▸ **Exercise instructions**
What is the number of lines in the data that include the string "from"? Give it by itself.

▸ **Dataset extract**
○ ○ ○ ○ ○ ○ ○

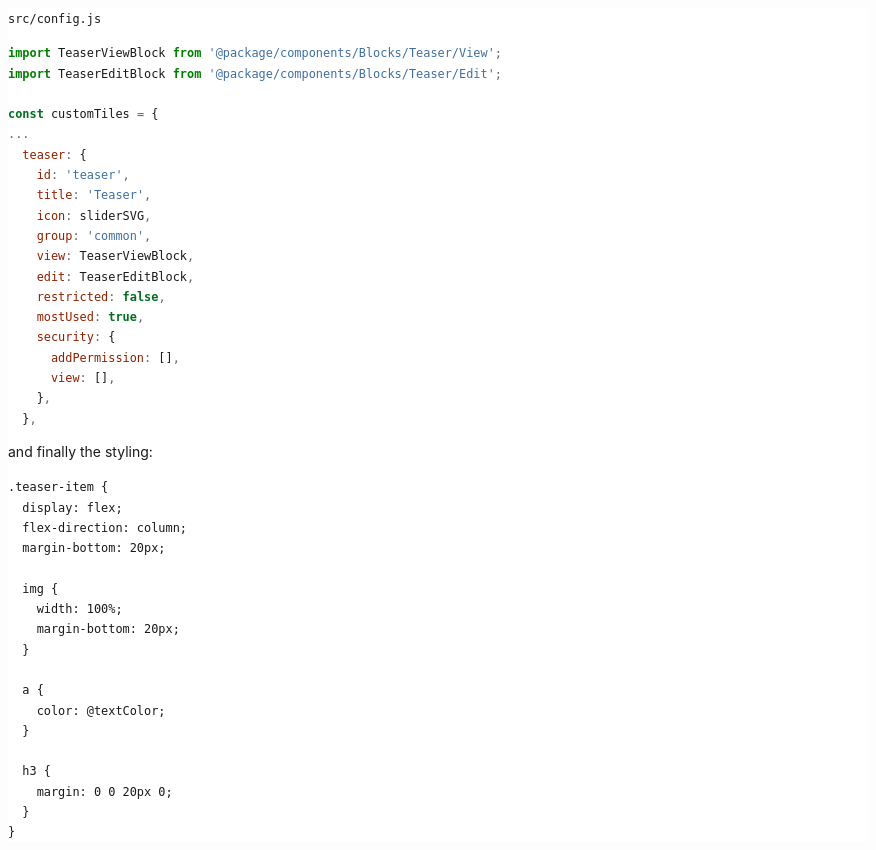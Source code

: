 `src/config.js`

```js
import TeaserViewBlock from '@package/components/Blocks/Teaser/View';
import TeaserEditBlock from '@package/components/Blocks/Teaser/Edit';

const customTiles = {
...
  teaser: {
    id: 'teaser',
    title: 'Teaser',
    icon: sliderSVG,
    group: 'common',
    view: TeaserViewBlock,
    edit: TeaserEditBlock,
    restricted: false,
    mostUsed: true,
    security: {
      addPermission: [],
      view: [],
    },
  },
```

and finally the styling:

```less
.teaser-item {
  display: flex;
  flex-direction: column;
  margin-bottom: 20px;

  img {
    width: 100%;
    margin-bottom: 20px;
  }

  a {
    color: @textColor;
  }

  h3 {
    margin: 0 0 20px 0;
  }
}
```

○ ○ ○ ○ ○ ○ ○

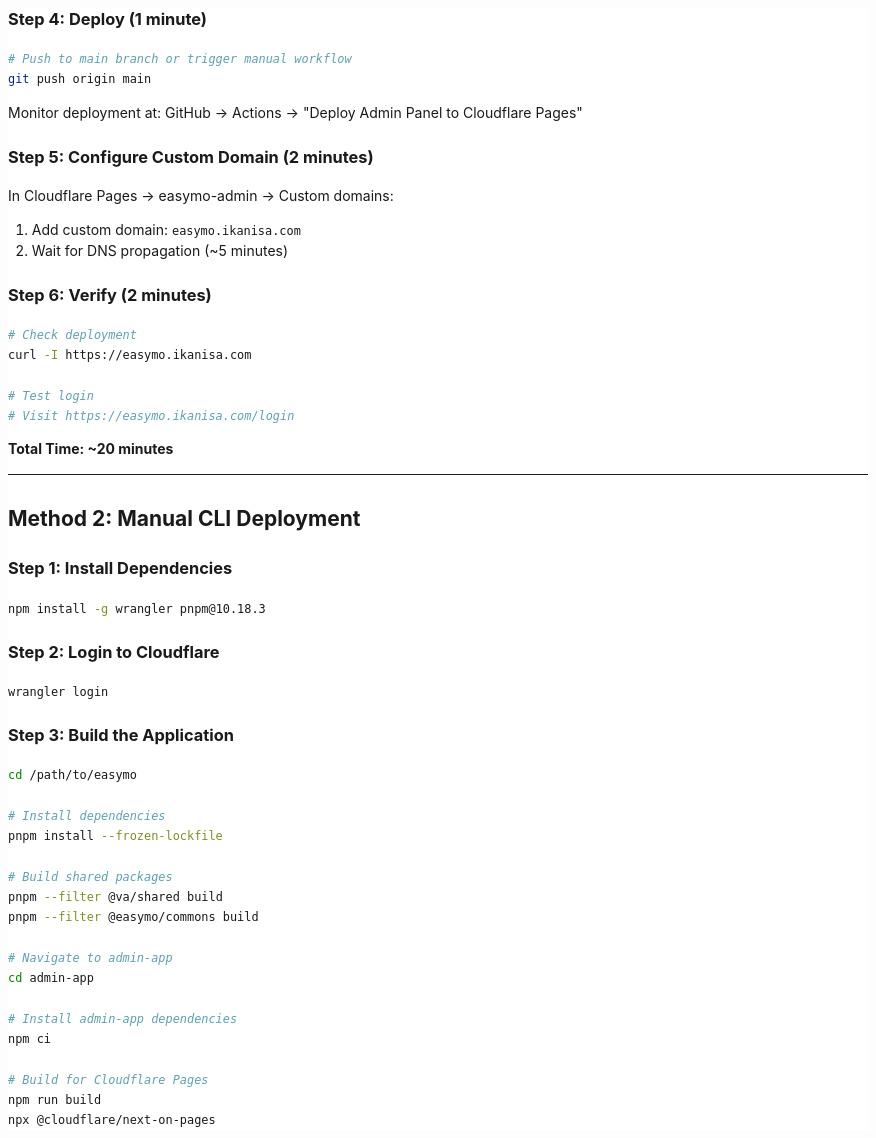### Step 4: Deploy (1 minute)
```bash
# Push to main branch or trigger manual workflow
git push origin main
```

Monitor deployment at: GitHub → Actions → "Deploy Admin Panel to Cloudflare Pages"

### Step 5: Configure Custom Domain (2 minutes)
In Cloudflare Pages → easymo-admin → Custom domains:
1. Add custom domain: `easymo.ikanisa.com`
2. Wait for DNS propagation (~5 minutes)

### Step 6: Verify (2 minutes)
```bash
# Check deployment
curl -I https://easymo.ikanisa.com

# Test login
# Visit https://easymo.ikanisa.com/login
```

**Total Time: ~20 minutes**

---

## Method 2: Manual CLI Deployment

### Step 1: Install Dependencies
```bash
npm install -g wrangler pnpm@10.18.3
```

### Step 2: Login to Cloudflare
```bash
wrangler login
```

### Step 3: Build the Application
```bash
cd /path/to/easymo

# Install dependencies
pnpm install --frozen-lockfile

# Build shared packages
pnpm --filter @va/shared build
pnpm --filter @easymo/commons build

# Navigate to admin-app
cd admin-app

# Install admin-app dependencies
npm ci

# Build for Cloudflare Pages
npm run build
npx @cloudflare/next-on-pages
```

○ ○ ○ ○ ○ ○ ○

▸ **Written response**
2